Ma in costrizione sono rimasta fino a diventare blu.

Ho cercato i fili nella cittadella segreta, lo faccio sempre
ma poi il viaggio s’è fatto arduo
– c’è un abitante scomodo nella cittadella,
si chiama invece –

Mi sono fissata sulla visione della montagna dall’alto
non riuscivo a staccarmene.
Stavo sul pianoro di un ghiacciaio
e non potevo vedere dabbasso. Vedevo le altre vette

volevo guardare giù, chiedevo di osservare il precipizio
mi osservavo sentire la vertigine
ondeggiamenti come fossi una canna 
diretta solo al vento, un’isola di sabbia.

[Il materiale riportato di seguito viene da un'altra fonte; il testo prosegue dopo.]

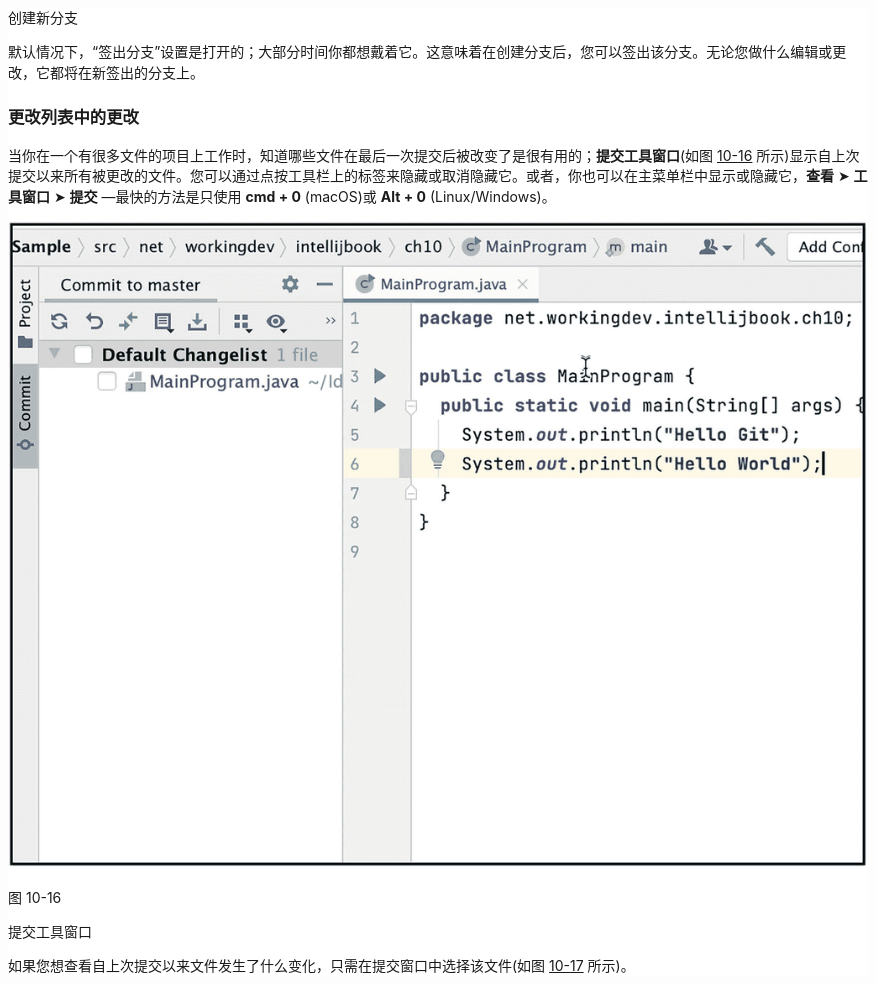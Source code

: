 创建新分支

默认情况下，“签出分支”设置是打开的；大部分时间你都想戴着它。这意味着在创建分支后，您可以签出该分支。无论您做什么编辑或更改，它都将在新签出的分支上。

### 更改列表中的更改

当你在一个有很多文件的项目上工作时，知道哪些文件在最后一次提交后被改变了是很有用的；**提交工具窗口**(如图 [10-16](#Fig16) 所示)显示自上次提交以来所有被更改的文件。您可以通过点按工具栏上的标签来隐藏或取消隐藏它。或者，你也可以在主菜单栏中显示或隐藏它，**查看** ➤ **工具窗口** ➤ **提交** —最快的方法是只使用 **cmd + 0** (macOS)或 **Alt + 0** (Linux/Windows)。

![img/498711_1_En_10_Fig16_HTML.jpg](img/498711_1_En_10_Fig16_HTML.jpg)

图 10-16

提交工具窗口

如果您想查看自上次提交以来文件发生了什么变化，只需在提交窗口中选择该文件(如图 [10-17](#Fig17) 所示)。
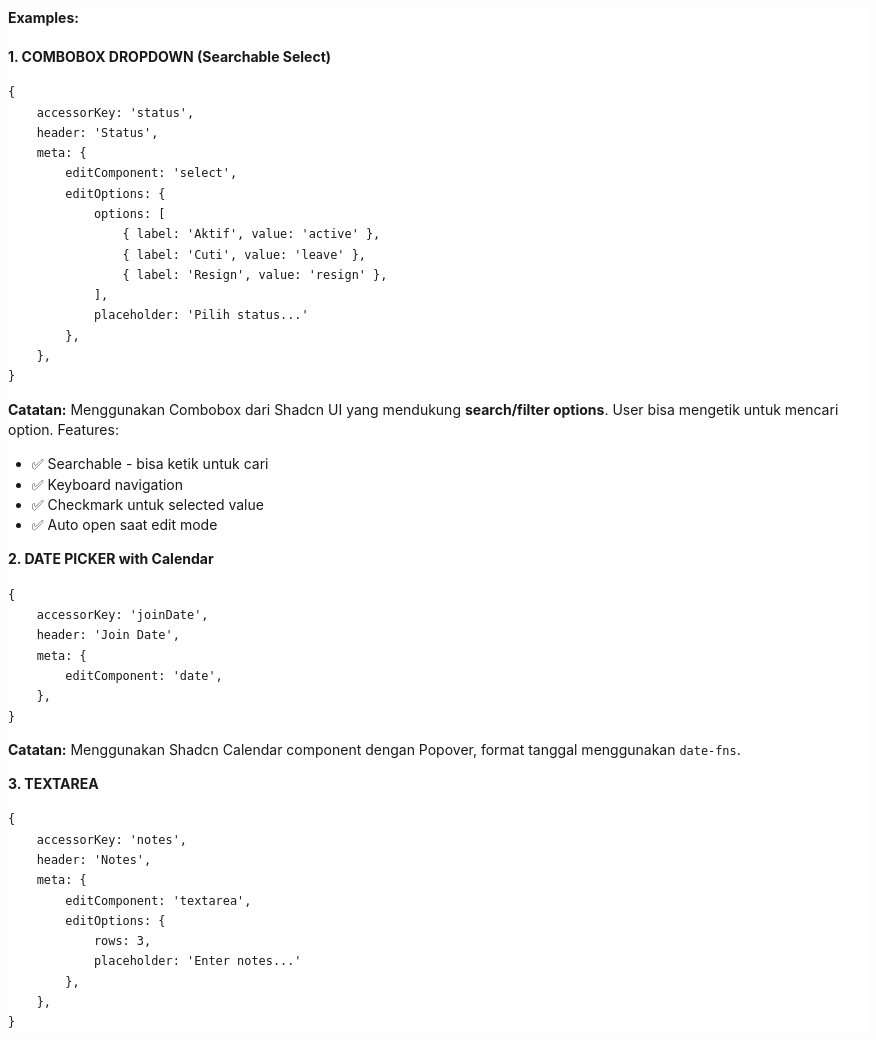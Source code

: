 #### Examples:

**1. COMBOBOX DROPDOWN (Searchable Select)**
```tsx
{
    accessorKey: 'status',
    header: 'Status',
    meta: {
        editComponent: 'select',
        editOptions: {
            options: [
                { label: 'Aktif', value: 'active' },
                { label: 'Cuti', value: 'leave' },
                { label: 'Resign', value: 'resign' },
            ],
            placeholder: 'Pilih status...'
        },
    },
}
```
**Catatan:** Menggunakan Combobox dari Shadcn UI yang mendukung **search/filter options**. User bisa mengetik untuk mencari option. Features:
- ✅ Searchable - bisa ketik untuk cari
- ✅ Keyboard navigation
- ✅ Checkmark untuk selected value
- ✅ Auto open saat edit mode

**2. DATE PICKER with Calendar**
```tsx
{
    accessorKey: 'joinDate',
    header: 'Join Date',
    meta: {
        editComponent: 'date',
    },
}
```
**Catatan:** Menggunakan Shadcn Calendar component dengan Popover, format tanggal menggunakan `date-fns`.

**3. TEXTAREA**
```tsx
{
    accessorKey: 'notes',
    header: 'Notes',
    meta: {
        editComponent: 'textarea',
        editOptions: {
            rows: 3,
            placeholder: 'Enter notes...'
        },
    },
}
```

Avevo sonno anche, come spesso mi accade
ma le oscillazioni si susseguivano.
Fatemi tornare a terra, ho pensato prima, poi ho pensato:
Devo restare ancora un po’. Ma la vertigine, si sa, è incontrollabile.
Mi sono placata pensando al perdono:
si può perdonare al cielo di avere grandinato?
Ondeggiando tra due tendenze opposte 
il rosso è rimasto rosso, congelato nel ghiaccio.

Ho dimenticato l’assenza 
dispersa nella sua voragine
mancanza di chi poteva esserci e non c’è
                                                       invece.

 

il typus di circolazione sanguigna è determinato dal sangue
 che entra negli organi come sangue arterioso
                                                                            rosso

 e li lascia come sangue venoso
                                                    blu

Compito

A volte li frantumo i sassi
per vedere se trovo qualche pezzo 
buono da salvare.
Difficile risalire le parole, appellativi,
come fatua, ad esempio, che impedisce il peso 
di ogni mia lettura.
Difficile tessere fili che vedi sparpagliati
se non sei abituata a ore di telaio.
Un giorno una veggente che mi piaceva 
consultare – era molto brava –
disse che il mio compito è tutto ciò che è materiale.
Basta con la meditazione e la contemplazione
e tutto ciò che è trascendente.
Occorreva appoggiare i piedi a terra.
Non l’ho ascoltata e ho continuato.
Ma quando il dono è arrivato, io l’ho accolto.
Ho iniziato a trasportare ciò che ricevevo, onorando,
a tramandarlo, lasciando che trabocchi su altri.
Ho iniziato a trasportare mattone su mattone
asciugando il sudore con la pietra bianca.
Mi hanno insegnato che esiste il taglia e cuci
anche per i vecchi muri: tecnica raffinata.
Io l’ho osservata e ora è quel che faccio,
che tento, coi gesti e le parole, se posso.
Scavo dei buchi ai vecchi muri e poi li copro
L’ intesso con mattoni nuovi e poi li mostro.
Vinco la vergogna, a volte, sperando
che sia utile e che serva.
                                                     Un compito pesante.